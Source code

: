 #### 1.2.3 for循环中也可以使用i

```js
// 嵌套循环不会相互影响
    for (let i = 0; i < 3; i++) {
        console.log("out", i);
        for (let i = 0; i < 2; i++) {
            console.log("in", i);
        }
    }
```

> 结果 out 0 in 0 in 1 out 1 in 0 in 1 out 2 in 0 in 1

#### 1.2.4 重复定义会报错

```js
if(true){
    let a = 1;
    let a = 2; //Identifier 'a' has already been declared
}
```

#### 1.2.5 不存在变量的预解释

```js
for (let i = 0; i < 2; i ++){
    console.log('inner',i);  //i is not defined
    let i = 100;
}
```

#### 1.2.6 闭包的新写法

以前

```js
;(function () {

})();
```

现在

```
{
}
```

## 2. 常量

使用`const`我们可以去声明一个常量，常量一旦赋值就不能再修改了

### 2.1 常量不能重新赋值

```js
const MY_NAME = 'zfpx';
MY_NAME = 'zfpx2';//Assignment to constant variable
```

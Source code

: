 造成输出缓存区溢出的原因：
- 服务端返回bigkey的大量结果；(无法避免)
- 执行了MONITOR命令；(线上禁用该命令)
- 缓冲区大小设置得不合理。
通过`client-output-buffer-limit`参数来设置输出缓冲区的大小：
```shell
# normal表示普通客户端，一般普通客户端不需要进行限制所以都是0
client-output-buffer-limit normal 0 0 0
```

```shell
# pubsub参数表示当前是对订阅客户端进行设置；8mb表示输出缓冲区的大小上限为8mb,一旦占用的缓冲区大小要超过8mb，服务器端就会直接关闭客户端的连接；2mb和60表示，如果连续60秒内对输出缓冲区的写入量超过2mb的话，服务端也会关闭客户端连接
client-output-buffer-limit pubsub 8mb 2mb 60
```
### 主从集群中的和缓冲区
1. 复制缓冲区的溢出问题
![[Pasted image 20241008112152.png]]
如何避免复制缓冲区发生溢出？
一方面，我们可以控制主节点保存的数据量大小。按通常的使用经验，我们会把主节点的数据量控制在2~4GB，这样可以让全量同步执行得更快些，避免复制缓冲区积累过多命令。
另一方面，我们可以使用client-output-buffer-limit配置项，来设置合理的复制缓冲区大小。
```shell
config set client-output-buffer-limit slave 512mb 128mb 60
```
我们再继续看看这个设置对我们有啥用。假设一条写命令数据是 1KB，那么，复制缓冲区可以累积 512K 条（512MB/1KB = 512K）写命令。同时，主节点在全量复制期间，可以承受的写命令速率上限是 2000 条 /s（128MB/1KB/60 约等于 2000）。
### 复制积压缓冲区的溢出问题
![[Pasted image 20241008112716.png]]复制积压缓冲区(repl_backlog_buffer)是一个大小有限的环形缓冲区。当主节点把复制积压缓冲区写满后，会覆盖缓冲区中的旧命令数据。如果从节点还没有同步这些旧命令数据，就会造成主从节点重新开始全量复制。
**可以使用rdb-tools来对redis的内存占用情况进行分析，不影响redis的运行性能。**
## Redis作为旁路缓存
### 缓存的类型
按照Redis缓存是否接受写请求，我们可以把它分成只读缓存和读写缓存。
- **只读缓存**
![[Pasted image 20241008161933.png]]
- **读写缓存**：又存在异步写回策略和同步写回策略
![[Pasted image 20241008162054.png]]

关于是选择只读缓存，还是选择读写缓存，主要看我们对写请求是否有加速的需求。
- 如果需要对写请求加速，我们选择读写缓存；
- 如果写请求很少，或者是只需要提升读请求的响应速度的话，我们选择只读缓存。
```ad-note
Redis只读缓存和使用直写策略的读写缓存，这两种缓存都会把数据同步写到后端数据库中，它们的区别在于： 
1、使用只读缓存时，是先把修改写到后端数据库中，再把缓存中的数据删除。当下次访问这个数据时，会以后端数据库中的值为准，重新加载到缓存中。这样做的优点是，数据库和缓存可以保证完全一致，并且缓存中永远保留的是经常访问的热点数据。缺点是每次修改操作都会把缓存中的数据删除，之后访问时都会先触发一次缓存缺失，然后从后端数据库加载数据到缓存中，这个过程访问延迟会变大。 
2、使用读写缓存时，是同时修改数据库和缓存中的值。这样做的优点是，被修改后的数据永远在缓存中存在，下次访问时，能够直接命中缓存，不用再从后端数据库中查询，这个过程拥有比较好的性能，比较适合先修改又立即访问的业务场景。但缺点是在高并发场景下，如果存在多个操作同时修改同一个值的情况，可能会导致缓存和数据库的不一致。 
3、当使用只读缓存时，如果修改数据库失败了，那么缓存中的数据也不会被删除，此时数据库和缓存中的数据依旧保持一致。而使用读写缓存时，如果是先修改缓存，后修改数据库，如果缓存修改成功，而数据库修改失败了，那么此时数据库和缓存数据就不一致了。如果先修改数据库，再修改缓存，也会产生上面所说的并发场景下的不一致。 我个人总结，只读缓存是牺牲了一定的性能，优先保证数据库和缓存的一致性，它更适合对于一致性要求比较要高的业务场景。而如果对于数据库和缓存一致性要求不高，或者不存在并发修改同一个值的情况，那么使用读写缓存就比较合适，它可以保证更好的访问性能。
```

- **EXERCISE**
What number of lines in the records hold "image"? Reply with that number alone.

- **TASK OUTPUT**
4